THE FOURTH AMENDMENT'S
By Bob Confer
In a ruling issued in June, Niagara County (New York) Judge Sara Sheldon Sperrazza concluded that the Niagara Falls Police Department was justified in its use of a Taser to extract DNA from a suspect and that doing so was not unconstitutional. It is believed to be the first ruling of its kind in the United States, one that could set an ugly precedent for the continued pillaging of the Fourth Amendment, which has seen some very dark days since September 11, 2001.
The criteria Sperrazza
used to hone her decision were eerily
similar to those exerted by the Bush and
Obama administrations when detaining or
eavesdropping on terror suspects. She
painted the young man as a threat to society
and worthy of tweaking of the Constitution
in an effort to prevent a continuation of
his alleged criminal efforts. The individual
in question, 21-year-old Ryan Smith, was
accused of invading his ex-girlfriend’s home
where he shot a man in the groin, tied up
the woman’s children, and then forced her to
take him to home of the man who Smith had
Granted, Smith might not be a model citizen (he is also accused of robbing a gas station at gunpoint in 2006), but he is worthy of two key rights that we all share; one, that we are innocent until proven guilty and, two, that the people have, per the Fourth Amendment, “the right … to be secure in their persons, houses, papers, and effects, against unreasonable searches and seizures.”

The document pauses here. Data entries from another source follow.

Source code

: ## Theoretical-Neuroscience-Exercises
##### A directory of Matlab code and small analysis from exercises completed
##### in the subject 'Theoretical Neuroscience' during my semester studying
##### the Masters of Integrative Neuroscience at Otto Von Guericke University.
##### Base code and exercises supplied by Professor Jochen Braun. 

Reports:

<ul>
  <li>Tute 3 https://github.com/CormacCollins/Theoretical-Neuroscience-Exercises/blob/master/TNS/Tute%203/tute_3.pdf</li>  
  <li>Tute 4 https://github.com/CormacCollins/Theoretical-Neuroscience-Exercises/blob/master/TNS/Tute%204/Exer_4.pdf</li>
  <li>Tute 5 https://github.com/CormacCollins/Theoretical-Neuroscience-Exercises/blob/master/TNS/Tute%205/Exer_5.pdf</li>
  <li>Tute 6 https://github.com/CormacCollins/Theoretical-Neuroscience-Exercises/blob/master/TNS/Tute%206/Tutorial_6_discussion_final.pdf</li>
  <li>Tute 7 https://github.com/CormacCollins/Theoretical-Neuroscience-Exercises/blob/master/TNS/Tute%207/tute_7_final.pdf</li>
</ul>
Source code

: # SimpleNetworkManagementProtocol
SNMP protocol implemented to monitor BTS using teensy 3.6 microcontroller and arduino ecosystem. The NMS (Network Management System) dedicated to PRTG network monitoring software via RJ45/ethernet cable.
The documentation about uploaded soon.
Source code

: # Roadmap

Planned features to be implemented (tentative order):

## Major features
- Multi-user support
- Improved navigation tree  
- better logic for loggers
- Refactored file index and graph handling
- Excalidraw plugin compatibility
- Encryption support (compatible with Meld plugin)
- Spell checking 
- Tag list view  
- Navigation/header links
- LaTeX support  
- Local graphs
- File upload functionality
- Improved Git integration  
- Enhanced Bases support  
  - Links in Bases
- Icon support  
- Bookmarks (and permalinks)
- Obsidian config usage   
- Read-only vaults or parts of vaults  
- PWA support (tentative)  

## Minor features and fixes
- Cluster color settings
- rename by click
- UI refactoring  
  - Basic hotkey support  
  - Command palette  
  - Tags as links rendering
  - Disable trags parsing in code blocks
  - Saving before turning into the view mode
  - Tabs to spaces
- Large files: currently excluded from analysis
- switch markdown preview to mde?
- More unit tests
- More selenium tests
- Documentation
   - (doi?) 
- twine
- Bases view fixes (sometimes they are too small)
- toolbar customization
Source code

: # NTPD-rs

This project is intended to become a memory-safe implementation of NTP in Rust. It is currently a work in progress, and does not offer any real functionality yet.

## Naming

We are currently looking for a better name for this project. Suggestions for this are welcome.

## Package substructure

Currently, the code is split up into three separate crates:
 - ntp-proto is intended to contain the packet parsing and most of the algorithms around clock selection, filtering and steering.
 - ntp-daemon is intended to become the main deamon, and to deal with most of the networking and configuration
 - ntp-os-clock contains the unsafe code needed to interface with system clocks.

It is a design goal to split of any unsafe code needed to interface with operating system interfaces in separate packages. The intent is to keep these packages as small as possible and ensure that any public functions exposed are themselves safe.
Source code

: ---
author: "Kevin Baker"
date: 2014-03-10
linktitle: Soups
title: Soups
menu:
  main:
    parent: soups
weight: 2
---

There is little that is more unreasonable than using a Taser to obtain evidence by immobilizing the suspect, especially one who was rightfully unwilling to give up his DNA because the Court had not consulted with the defense beforehand as is customary practice. It should also be noted that Smith had given a sample just a month prior, one that the police department had mishandled and allowed to spoil. Since Smith was so indignant, the police consulted with the prosecutor who, according to police reports, suggested they use "any means necessary." The Taser — rather than patience and due diligence — ended up being that means.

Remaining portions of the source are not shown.